## Task prompt
Copy every line of the data that includes the string "качестве".

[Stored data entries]
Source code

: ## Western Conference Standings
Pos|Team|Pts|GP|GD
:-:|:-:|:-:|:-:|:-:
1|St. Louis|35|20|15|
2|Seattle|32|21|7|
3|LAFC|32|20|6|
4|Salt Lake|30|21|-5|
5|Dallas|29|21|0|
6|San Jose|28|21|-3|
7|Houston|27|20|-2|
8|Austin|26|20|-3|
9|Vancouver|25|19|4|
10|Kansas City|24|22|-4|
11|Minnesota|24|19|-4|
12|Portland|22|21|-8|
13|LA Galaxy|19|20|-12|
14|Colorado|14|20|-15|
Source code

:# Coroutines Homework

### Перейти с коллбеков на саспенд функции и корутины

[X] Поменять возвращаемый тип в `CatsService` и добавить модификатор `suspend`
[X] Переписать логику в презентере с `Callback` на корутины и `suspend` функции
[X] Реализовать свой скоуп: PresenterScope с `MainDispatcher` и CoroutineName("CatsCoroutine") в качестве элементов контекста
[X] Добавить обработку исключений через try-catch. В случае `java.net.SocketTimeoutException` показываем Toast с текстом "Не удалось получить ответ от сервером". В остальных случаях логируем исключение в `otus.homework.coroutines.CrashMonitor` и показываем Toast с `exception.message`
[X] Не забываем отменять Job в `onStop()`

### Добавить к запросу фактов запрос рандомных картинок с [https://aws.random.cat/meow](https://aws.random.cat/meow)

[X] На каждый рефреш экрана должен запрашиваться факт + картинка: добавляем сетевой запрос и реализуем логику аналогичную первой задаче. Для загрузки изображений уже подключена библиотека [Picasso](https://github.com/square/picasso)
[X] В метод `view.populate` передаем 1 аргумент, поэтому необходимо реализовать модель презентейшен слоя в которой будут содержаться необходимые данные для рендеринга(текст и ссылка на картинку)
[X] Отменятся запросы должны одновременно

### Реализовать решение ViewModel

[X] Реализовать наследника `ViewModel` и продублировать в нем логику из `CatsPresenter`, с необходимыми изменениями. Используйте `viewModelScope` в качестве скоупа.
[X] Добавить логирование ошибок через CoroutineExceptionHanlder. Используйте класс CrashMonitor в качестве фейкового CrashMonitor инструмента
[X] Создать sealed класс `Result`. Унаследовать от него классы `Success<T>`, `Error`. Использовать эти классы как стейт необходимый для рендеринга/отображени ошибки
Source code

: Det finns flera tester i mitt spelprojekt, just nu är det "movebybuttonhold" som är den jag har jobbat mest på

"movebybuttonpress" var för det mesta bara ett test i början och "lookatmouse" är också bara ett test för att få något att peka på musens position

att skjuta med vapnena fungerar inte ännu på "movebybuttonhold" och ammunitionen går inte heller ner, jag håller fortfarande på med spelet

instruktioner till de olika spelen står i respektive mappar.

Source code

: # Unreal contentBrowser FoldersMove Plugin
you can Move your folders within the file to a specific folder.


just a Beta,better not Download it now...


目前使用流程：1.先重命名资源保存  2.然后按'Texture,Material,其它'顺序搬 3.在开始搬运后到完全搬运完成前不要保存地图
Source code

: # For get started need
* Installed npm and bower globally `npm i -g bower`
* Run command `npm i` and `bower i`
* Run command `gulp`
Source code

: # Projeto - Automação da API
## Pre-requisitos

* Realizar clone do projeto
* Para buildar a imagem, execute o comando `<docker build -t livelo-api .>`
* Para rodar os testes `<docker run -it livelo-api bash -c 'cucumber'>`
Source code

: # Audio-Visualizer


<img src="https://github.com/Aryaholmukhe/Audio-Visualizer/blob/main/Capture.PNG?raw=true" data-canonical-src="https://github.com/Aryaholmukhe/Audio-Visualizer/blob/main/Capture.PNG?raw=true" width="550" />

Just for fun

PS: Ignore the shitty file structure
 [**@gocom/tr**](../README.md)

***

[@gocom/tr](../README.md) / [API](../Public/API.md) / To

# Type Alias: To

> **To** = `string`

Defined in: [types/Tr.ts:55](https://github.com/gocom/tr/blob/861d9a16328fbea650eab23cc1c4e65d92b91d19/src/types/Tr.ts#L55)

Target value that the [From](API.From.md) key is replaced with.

## Response
[X] Реализовать свой скоуп: PresenterScope с `MainDispatcher` и CoroutineName("CatsCoroutine") в качестве элементов контекста
[X] Реализовать наследника `ViewModel` и продублировать в нем логику из `CatsPresenter`, с необходимыми изменениями. Используйте `viewModelScope` в качестве скоупа.
[X] Добавить логирование ошибок через CoroutineExceptionHanlder. Используйте класс CrashMonitor в качестве фейкового CrashMonitor инструмента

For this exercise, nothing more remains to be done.